Kemudian mendapatkan amanah sebagai Ketua Pengurus Pusat Lembaga Amil Zakat, Infaq dan Shadaqah Nahdlatul Ulama (LAZISNU) sekaligus Anggota Pleno Pengurus Besar Nahdlatul Ulama (PBNU) dan Ketua Pelaksana Program Kaderisasi PBNU sejak 2011 hingga sekarang,sumber ical "mm center" kepada liputannews.com, sabtu,(06/06/2015).
Santri Kelana
Masyhuri menempuh pendidikan dasar di tanah kelahirannya, di SDN Bawang dan SMP Limpung Batang. Pada saat yang sama ia nyanti di Pondok Pesantren Plumbon Limpung Batang kepada KH Syair (Rais Syuriyah PCNU Batang). Setelah beranjak remaja, Masyhuri diperintakan oleh ayahnya untuk melanjutkan belajar ke Pondok Pesantren Al Hidayat Lasem, berguru langsung kepada KH Ma’shoem Ahmad, salah seorang sesepuh dan pendiri NU.

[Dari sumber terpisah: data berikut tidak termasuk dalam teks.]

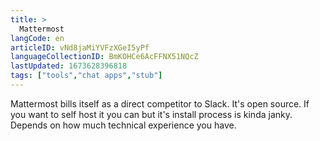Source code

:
 ```yaml
---
title: >
  Mattermost
langCode: en
articleID: vNd8jaMiYVFzXGeI5yPf
languageCollectionID: BmKOHCe6AcFFNX51NQcZ
lastUpdated: 1673628396818
tags: ["tools","chat apps","stub"]
---
```


Mattermost bills itself as a direct competitor to Slack. It's open source. If you want to self host it you can but it's install process is kinda janky. Depends on how much technical experience you have.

Menghabiskan masa remajanya di pesantren ini selama 6 tahun dari tahun dari 1969 sampai 1975. Di Pesantren Mbah Ma’shoem ini, ia sempat ditunjuk sebagai sekretaris pondok, sembari diminta mendampingi Mbah Ma’shoem melayani tamu-tamu. Sampai di masa akhir nyantri, ia diminta mengajar santri di pesantren Lasem.
Menghabiskan masa remajanya di pesantren ini selama 6 tahun dari tahun dari 1969 sampai 1975. Di Pesantren Mbah Ma’shoem ini, ia sempat ditunjuk sebagai sekretaris pondok, sembari diminta mendampingi Mbah Ma’shoem melayani tamu-tamu. Sampai di masa akhir nyantri, ia diminta mengajar santri di pesantren Lasem.

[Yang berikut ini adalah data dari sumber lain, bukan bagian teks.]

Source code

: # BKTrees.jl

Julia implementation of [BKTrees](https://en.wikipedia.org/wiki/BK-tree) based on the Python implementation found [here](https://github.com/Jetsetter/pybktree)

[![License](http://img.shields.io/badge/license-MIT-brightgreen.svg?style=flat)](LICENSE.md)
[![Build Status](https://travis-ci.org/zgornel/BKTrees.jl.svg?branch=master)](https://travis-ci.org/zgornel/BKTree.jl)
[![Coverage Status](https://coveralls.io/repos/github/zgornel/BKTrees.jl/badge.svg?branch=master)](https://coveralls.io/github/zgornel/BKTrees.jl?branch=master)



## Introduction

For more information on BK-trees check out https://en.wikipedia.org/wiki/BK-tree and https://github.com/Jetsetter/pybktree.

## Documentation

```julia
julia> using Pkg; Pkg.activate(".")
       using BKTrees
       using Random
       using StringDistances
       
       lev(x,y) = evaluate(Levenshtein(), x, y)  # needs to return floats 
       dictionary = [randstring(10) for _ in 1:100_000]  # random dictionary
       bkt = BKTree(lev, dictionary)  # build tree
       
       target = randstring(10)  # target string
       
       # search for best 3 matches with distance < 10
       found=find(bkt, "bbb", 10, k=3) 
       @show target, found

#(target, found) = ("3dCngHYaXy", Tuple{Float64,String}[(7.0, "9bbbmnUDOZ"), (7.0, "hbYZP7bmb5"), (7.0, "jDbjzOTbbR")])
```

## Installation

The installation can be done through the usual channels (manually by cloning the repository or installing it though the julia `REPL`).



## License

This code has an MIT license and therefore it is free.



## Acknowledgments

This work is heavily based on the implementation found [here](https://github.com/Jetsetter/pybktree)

Seperti para santri tempo dulu, sosok Masyhuri Malik tidak merasa cukup hanya belajar di satu pesantren. Para kiai sendiri juga sering menganjurkan para santrinya untuk menambah ilmu dengan berguru kepada kiai-kiai di pesantren lain. Ada istilah “santri kelana” atau santri yang berkeliling dari satu pesantren ke pesantren yang lain.
Dengan menimba ilmu ke beberapa pesantren itu para santri tidak hanya sekedar menambah ilmu, tetapi banyak teman dari berbaga daerah sebagai bekal beraktifitas dan berorganisasi setelah selesai masa nyantri. Inilah juga yang dijalani oleh Masyhuri Malik semasa muda. Selama di Pesantren Mbah Ma’shoem, ia juga meminta izin untuk mengikuti pengajian pasaran/khataman kitab-kitab tertentu kepada para kiai di beberapa pesantren seperti di Pesantren Poncol Salatiga, Kaliwungi Kendal, sampai ke Pesantren Ploso Kediri Jawa Timur.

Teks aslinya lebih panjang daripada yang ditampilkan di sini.